Search code examples
sqlpostgresqlexecution

Postgres Select execution order incorrect


The following query does not work in Postgres 9.4.5.

SELECT * FROM (
   SELECT M.NAME, M.VALUE AS V
     FROM METRICS AS M, METRICATTRIBUTES AS A
    WHERE M.NAME=A.NAME AND A.ISSTRING='FALSE'
    ) AS S1
 WHERE CAST(S1.V AS NUMERIC)<0

I get an error like:

invalid input syntax for type numeric: "astringvalue"

Read on to see why I made query this overly complicated.

METRICS is a table of metric, value pairs. The values are stored as strings and some of the values of the VALUE field are, in fact strings. The METRICATTRIBUTES table identifies those metric names which may have string values. I populated the METRICATTRIBUTES table from an analysis of the METRICS table.

To check, I ran...

SELECT * FROM (
    SELECT M.NAME, M.VALUE AS V
      FROM METRICS AS M, METRICATTRIBUTES AS A
     WHERE M.NAME=A.NAME AND A.ISSTRING='FALSE'
    ) AS S1
 WHERE S1.V LIKE 'a%'

This returns no values (like I would expect). The error seems to be in the execution plan. Which looks something like this (sorry, I had to fat finger this)

1 -> HAS JOIN 
2    HASH COND: ((M.NAME::TEXT=(A.NAME)::TEXT))
3       SEQ SCAN ON METRICS M
4       FILTER: ((VALUE)::NUMERIC<0::NUMERIC)
5   -> HASH 
6     -> Seq Scan on METRICATTRIBUTES A
7        Filter: (NOT ISSTRING)

I am not an expert on this (only 1 week of Postgres experience) but it looks like Postgres is trying to apply the cast (line 4) before it applies the join condition (line 2). By doing this, it will try to apply the cast to invalid string values which is precisely what I am trying to avoid!

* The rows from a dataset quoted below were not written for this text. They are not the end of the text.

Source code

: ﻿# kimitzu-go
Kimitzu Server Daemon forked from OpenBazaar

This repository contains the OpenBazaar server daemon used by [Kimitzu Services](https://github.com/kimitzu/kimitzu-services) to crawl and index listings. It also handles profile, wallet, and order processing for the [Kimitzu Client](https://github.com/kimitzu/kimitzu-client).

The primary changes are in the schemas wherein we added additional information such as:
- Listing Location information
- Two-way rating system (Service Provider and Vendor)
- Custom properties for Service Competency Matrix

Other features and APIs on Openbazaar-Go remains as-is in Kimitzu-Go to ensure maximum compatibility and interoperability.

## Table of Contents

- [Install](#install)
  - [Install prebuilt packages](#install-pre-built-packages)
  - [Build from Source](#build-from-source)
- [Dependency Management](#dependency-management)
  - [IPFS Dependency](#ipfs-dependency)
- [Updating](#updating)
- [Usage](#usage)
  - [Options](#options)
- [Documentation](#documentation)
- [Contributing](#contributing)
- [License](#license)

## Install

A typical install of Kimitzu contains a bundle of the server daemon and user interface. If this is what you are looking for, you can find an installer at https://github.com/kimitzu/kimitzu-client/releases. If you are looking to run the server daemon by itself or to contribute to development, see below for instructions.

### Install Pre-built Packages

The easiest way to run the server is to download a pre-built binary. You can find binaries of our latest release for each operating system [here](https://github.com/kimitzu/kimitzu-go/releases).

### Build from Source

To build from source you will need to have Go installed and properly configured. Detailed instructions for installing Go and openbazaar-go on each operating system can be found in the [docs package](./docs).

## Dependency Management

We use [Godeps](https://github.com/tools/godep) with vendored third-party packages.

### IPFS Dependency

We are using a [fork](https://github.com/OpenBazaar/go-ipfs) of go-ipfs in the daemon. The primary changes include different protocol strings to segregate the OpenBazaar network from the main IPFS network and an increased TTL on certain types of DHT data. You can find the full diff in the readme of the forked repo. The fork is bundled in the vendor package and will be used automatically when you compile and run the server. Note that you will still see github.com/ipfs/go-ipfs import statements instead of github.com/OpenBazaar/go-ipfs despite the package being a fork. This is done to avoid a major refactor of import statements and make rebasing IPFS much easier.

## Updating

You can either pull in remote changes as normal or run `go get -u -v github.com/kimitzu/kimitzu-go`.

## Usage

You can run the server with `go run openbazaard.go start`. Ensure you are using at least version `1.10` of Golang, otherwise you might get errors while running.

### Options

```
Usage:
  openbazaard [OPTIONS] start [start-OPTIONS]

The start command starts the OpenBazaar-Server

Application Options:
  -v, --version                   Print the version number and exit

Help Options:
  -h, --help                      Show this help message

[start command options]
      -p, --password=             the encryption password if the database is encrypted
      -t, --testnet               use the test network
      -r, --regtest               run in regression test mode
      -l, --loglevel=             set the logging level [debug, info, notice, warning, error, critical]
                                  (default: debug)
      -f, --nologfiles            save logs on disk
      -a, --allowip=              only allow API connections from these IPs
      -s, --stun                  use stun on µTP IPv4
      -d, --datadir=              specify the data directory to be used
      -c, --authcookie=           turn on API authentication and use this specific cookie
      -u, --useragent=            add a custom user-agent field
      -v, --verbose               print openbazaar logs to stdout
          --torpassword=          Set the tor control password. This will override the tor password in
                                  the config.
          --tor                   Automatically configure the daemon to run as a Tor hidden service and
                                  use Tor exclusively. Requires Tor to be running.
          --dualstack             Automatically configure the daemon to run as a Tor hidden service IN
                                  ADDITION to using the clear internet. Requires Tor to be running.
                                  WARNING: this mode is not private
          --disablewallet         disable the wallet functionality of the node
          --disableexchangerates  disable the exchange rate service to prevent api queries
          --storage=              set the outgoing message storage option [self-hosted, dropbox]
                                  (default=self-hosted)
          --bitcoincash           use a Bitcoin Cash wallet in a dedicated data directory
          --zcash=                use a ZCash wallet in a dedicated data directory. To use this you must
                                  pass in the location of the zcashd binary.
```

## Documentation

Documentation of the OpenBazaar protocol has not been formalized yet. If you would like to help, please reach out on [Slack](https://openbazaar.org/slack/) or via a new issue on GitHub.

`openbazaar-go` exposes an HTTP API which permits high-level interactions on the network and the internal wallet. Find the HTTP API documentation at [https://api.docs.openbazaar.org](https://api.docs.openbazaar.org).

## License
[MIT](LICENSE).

Writing this with an explicit join did not make any difference. Writing it as a single select statement was my first attempt, never expecting this type of problem. That also did not work.

Any ideas?


Solution

  • As you can see from your plan, table METRICS is being scanned in full (Seq Scan) and filtered with your condition: CAST(S1.V AS NUMERIC)<0—join does not limits the scope at all.

    Obviously, you have some rows, that contain non-numeric data in the METRICS.VALUE. Check your table for such rows like this:

    SELECT * FROM METRICS
     WHERE NOT VALUE ~ '^([0-9].,e)*$'
    

    Note, that it is difficult to catch all possible combinations with regular expression, therefore check out this related question: isnumeric() with PostgreSQL

    Name VALUE for the column is not good, as this word is a reserved one.

    Edit: If you're absolutely sure, that joined tables will produce wanted VALUE-s, than you can use CTEs, which have optimization fence feature in PostgreSQL:

    WITH S1 AS (
        SELECT M.NAME, M.VALUE AS V
          FROM METRICS AS M
          JOIN METRICATTRIBUTES AS A USING (NAME)
         WHERE A.ISSTRING='FALSE'
    )
    SELECT *
      FROM S1
     WHERE CAST(S1.V AS NUMERIC)<0;